Building Machine Learning Ensembles in Python

Ensemble learning is a process used in deep learning wherein multiple models, or experts or classifiers, are combined in an ensemble to improve forecasting results. Each individual model in the ensemble, once trained, produces a prediction on an unseen data point. These predictions are then aggregated in some way. For regression problems, the aggregation is typically the arithmetic mean, while the mode of the predictions is usually used for classification problems, i.e. the most predicted class. The quintessential example of an ensemble model is the random forest. In this case, a multitude of decision tree classifiers are trained on different subsets of the training data (so that the trees’ split points are different for each model) and added to a single ensemble to make predictions.

Ensemble methods provide an effective way to learn in an environment with too much data as well as too little data. The ‘majority vote’ technique used to aggregate ensemble member predictions is also effective at reducing generalization error. This is because it’s unlikely that each member of the ensemble will make the same errors on the test set or on unseen data.

PyML-Ensemble

This project uses a very basic framework called PyML-Ensemble. PyML-Ensemble provides a framework to create adaptable machine learning models. The ensembles are adaptable in that models can be added to or removed from the ensemble at any time, even after training is complete. This allows the creation of real-time ensembles that are retrained or otherwise modified as more data become available.
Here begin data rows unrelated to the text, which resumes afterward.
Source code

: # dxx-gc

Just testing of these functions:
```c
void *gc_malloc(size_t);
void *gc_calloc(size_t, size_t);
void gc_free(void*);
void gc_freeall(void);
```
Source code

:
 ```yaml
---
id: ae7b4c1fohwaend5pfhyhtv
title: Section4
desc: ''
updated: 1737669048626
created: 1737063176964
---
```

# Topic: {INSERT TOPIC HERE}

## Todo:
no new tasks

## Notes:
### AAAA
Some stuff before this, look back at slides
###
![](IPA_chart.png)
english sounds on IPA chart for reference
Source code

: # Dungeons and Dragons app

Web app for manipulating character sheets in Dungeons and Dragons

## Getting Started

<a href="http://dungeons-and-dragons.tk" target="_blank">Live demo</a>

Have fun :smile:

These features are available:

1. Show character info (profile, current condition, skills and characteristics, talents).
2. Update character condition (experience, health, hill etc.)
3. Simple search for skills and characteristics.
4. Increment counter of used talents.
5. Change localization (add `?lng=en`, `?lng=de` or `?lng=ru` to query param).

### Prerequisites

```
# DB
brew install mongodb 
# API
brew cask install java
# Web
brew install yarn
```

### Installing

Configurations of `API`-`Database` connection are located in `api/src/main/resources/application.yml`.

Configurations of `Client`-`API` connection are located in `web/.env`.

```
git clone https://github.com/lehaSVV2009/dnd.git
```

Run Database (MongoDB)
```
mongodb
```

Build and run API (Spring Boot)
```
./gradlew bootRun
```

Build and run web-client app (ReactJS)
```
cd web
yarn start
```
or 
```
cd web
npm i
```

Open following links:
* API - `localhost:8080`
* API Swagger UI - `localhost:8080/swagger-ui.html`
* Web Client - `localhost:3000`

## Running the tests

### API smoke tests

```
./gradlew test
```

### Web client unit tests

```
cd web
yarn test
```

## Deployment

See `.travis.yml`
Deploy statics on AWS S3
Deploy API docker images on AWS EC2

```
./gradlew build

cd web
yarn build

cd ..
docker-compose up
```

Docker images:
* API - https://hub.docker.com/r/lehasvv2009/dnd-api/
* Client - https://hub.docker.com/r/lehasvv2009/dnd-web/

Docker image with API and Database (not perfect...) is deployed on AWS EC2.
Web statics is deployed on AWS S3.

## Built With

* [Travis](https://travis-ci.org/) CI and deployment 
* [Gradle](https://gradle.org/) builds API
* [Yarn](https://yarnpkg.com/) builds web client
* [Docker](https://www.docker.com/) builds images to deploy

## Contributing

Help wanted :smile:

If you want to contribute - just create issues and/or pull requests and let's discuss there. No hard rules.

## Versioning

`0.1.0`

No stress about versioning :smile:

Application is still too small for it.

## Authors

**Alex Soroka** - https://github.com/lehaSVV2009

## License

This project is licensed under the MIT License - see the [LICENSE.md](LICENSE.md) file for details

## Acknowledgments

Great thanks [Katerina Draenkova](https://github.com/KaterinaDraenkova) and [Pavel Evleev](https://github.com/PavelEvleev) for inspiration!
Some examples of adaptability in ensemble methods are provided below.

The code for this project can be found on GitHub and is open to contributions to extend or fix its functionality.

Inspiration and Overview

Creating and using ensembles is fairly straightforward: create n subsets of the train and test data, train n different models, create an assembly of the models (e.g. a list of models in Python), pass a data point into each model, and record its prediction, and finally aggregate the predictions in some way to get the ensemble’s prediction.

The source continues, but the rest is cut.